There are higher risks of toxic shellfish due to a hotter West Coast ocean.
Domoic acid is a hazardous product that is causing the shellfish to accumulate it in their shells. This trend has been seen in the West Coast ocean off the states of Oregon and Washington.
An NOAA based research team found this disturbing trend. Domoic acid is a marine algae that can accumulate in shellfish, fish and other sea animals. If humans ingest enough of this acid, they may fall ill or even die.
Many firms and seafood authorities constantly monitor sea produce for this acid and see to it that the levels are not higher than safety standards.
The tools include novel methods of gauging toxic hazards and making predictions on a macrolevel basis. Warm water phases such as Pacific Decadal Oscillation (PDO) and El Nino cause such phenomenon in the first place.
By employing chemical, physical and biological data, a climate risk analysis model was created. This predicts the time and place for domoic acid among shellfish to exceed the safety limits.

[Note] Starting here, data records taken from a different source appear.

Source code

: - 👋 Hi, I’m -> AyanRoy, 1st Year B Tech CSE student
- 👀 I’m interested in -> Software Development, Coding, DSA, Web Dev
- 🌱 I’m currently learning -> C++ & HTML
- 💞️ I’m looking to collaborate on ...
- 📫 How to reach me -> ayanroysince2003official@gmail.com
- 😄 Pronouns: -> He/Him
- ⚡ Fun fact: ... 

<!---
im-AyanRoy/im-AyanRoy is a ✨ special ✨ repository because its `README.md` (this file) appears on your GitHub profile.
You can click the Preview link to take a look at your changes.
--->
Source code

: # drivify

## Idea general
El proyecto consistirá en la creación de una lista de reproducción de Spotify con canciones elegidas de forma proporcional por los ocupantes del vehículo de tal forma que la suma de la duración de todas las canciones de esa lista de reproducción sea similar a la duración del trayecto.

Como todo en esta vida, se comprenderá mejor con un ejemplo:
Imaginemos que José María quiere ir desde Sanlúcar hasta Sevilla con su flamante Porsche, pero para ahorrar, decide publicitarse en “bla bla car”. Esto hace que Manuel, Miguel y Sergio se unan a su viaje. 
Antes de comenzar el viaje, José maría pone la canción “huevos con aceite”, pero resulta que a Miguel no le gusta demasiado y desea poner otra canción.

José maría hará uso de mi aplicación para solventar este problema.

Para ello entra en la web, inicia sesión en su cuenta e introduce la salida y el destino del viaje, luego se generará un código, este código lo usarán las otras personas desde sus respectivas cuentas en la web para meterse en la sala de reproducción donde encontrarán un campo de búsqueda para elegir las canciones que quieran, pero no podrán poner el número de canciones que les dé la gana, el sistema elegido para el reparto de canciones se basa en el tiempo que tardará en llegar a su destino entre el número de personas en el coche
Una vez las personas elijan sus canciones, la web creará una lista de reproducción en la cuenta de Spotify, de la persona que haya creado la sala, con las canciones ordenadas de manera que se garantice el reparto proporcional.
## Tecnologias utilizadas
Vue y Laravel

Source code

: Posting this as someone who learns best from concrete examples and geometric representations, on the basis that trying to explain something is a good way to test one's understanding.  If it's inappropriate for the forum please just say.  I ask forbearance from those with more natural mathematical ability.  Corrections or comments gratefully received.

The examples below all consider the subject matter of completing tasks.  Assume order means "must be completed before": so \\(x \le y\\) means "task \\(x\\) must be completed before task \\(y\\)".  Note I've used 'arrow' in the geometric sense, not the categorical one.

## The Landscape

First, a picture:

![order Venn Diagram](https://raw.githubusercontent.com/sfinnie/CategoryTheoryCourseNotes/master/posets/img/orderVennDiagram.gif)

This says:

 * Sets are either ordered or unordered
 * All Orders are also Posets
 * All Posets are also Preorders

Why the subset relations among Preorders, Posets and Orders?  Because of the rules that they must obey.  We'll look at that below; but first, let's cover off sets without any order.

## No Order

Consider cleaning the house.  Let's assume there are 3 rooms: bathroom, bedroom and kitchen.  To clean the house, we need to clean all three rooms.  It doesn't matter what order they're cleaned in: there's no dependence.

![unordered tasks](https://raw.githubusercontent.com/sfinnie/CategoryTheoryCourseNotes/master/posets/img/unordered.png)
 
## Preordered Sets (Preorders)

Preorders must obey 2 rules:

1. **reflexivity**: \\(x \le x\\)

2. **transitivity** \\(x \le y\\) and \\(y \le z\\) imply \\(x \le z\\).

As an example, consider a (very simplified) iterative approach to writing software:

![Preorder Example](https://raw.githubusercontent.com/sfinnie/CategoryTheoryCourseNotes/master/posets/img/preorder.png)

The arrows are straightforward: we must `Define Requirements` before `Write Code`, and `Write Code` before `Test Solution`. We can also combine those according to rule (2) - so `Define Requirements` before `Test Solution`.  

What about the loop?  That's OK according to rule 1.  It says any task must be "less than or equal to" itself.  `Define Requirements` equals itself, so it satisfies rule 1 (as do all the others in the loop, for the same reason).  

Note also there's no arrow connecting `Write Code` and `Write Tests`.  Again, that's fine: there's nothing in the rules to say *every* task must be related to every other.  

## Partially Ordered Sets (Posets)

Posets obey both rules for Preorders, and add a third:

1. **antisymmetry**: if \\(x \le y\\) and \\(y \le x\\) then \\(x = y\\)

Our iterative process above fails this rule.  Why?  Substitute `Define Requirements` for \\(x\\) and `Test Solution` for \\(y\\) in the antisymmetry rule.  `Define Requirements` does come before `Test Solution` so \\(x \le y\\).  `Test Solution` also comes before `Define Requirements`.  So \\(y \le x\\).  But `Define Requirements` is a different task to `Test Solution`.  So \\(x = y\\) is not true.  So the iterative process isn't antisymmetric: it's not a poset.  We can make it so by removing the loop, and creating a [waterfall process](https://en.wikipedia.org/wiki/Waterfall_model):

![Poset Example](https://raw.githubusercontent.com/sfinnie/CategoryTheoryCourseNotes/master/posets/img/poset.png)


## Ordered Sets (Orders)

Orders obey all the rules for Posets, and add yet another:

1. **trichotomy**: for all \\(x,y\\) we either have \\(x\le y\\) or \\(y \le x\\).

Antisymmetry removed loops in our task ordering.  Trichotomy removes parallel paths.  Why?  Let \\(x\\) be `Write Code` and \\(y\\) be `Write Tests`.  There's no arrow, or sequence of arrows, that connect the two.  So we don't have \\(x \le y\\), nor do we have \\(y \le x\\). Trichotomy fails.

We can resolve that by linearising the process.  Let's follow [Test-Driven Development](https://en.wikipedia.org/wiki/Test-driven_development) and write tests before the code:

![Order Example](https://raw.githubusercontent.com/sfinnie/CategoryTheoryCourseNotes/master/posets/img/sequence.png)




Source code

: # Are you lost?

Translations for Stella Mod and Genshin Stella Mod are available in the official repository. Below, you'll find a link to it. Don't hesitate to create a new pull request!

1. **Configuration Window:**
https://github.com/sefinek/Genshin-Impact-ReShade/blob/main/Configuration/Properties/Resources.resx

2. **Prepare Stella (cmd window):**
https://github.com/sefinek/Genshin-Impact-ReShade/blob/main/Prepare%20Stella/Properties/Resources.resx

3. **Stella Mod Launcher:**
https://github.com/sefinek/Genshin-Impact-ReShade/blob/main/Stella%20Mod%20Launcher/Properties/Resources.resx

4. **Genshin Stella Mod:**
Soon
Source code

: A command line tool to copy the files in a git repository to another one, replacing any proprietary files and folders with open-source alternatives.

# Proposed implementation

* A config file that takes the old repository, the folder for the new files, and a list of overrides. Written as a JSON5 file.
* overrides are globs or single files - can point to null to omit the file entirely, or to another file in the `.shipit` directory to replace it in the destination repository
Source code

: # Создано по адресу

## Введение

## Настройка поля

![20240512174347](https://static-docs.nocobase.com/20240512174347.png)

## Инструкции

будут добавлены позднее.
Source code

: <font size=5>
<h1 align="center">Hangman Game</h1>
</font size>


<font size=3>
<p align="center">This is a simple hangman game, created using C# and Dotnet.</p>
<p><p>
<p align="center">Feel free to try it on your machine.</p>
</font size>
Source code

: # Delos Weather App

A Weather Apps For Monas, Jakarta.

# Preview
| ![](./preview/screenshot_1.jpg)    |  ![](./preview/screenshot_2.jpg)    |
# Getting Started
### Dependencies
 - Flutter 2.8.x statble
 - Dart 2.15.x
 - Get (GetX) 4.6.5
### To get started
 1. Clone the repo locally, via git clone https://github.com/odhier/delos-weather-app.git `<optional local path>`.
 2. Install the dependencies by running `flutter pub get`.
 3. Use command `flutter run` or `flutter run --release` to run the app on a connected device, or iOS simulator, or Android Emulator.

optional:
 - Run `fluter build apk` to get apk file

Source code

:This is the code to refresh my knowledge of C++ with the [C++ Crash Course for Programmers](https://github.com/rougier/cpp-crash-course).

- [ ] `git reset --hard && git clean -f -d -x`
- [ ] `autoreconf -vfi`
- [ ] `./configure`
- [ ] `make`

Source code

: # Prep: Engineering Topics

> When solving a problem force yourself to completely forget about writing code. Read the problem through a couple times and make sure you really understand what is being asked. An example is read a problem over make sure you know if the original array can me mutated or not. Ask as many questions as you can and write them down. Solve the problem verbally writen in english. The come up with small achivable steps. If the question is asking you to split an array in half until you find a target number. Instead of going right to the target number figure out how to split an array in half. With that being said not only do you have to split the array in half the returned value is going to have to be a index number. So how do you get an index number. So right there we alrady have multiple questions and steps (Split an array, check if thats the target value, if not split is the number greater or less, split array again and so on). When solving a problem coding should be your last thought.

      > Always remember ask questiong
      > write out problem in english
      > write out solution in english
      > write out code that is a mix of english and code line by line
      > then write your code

This model will be given free of cost to fisheries and other seafood companies to use on their own. Fisheries along the West Coast are mega-million dollar industries. By monitoring domoic acid levels in shellfish the necessary closures could be made to ensure that safety standards are being maintained.
Last year, domoic acid levels rose thereby making a dent in the profits of the fisheries. This deficit amounted to $100 million. The study will also pinpoint whether the warming of the ocean will lead to more toxic shellfish in the future or not.
If mankind’s fears are correct, we could expect to see more domoic acid effects all across the ocean food web. Already domoic acid levels have lead to deaths in marine mammals such as sea lions, sea otters, dolphins and whales.
The tool developed by the NOAA is a very helpful heuristic indeed. It could predict the odds of domoic acid levels down to the last few milligrams. Toxicity levels in crabs and shellfish will be monitored more closely in the future thanks to this tool.